• **What is needed**
Every record below needs to be written out exactly, apart from the pictures.

• **Data shown**
------------------------------------------------------------

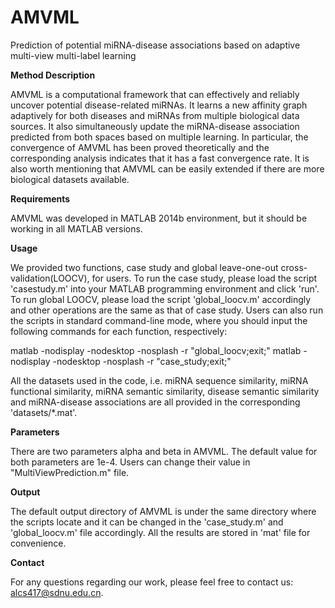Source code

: # AMVML

Prediction of potential miRNA-disease associations based on adaptive multi-view multi-label learning

**Method Description**

AMVML is a computational framework that can effectively and reliably uncover potential disease-related miRNAs. It learns a new affinity graph adaptively for both diseases and miRNAs from multiple biological data sources. It also simultaneously update the miRNA-disease association predicted from both spaces based on multiple learning. In particular, the convergence of AMVML has been proved theoretically and the corresponding analysis indicates that it has a fast convergence rate. It is also worth mentioning that AMVML can be easily extended if there are more biological datasets available. 

**Requirements**

AMVML was developed in MATLAB 2014b environment, but it should be working in all MATLAB versions. 

**Usage**

We provided two functions, case study and global leave-one-out cross-validation(LOOCV), for users. To run the case study, please load the script 'casestudy.m' into your MATLAB programming environment and click 'run'. To run global LOOCV, please load the script 'global_loocv.m' accordingly and other operations are the same as that of case study. Users can also run the scripts in standard command-line mode, where you should input the following commands for each function, respectively:

matlab -nodisplay -nodesktop -nosplash -r "global_loocv;exit;"
matlab -nodisplay -nodesktop -nosplash -r "case_study;exit;"


All the datasets used in the code, i.e. miRNA sequence similarity, miRNA functional similarity, miRNA semantic similarity, disease semantic similarity and miRNA-disease associations are all provided in the corresponding 'datasets/\*.mat'.

**Parameters**

There are two parameters alpha and beta in AMVML. The default value for both parameters are 1e-4. Users can change their value in "MultiViewPrediction.m" file.

**Output**

The default output directory of AMVML is under the same directory where the scripts locate and it can be changed in the 'case_study.m' and 'global_loocv.m' file accordingly. All the results are stored in 'mat' file for convenience.

**Contact**

For any questions regarding our work, please feel free to contact us: alcs417@sdnu.edu.cn.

------------------------------------------------------------

• **Response to this exercise**
Source code

: # AMVML

Prediction of potential miRNA-disease associations based on adaptive multi-view multi-label learning

**Method Description**

AMVML is a computational framework that can effectively and reliably uncover potential disease-related miRNAs. It learns a new affinity graph adaptively for both diseases and miRNAs from multiple biological data sources. It also simultaneously update the miRNA-disease association predicted from both spaces based on multiple learning. In particular, the convergence of AMVML has been proved theoretically and the corresponding analysis indicates that it has a fast convergence rate. It is also worth mentioning that AMVML can be easily extended if there are more biological datasets available. 

**Requirements**

AMVML was developed in MATLAB 2014b environment, but it should be working in all MATLAB versions. 

**Usage**

We provided two functions, case study and global leave-one-out cross-validation(LOOCV), for users. To run the case study, please load the script 'casestudy.m' into your MATLAB programming environment and click 'run'. To run global LOOCV, please load the script 'global_loocv.m' accordingly and other operations are the same as that of case study. Users can also run the scripts in standard command-line mode, where you should input the following commands for each function, respectively:

matlab -nodisplay -nodesktop -nosplash -r "global_loocv;exit;"
matlab -nodisplay -nodesktop -nosplash -r "case_study;exit;"


All the datasets used in the code, i.e. miRNA sequence similarity, miRNA functional similarity, miRNA semantic similarity, disease semantic similarity and miRNA-disease associations are all provided in the corresponding 'datasets/\*.mat'.

**Parameters**

There are two parameters alpha and beta in AMVML. The default value for both parameters are 1e-4. Users can change their value in "MultiViewPrediction.m" file.

**Output**

The default output directory of AMVML is under the same directory where the scripts locate and it can be changed in the 'case_study.m' and 'global_loocv.m' file accordingly. All the results are stored in 'mat' file for convenience.

**Contact**

For any questions regarding our work, please feel free to contact us: alcs417@sdnu.edu.cn.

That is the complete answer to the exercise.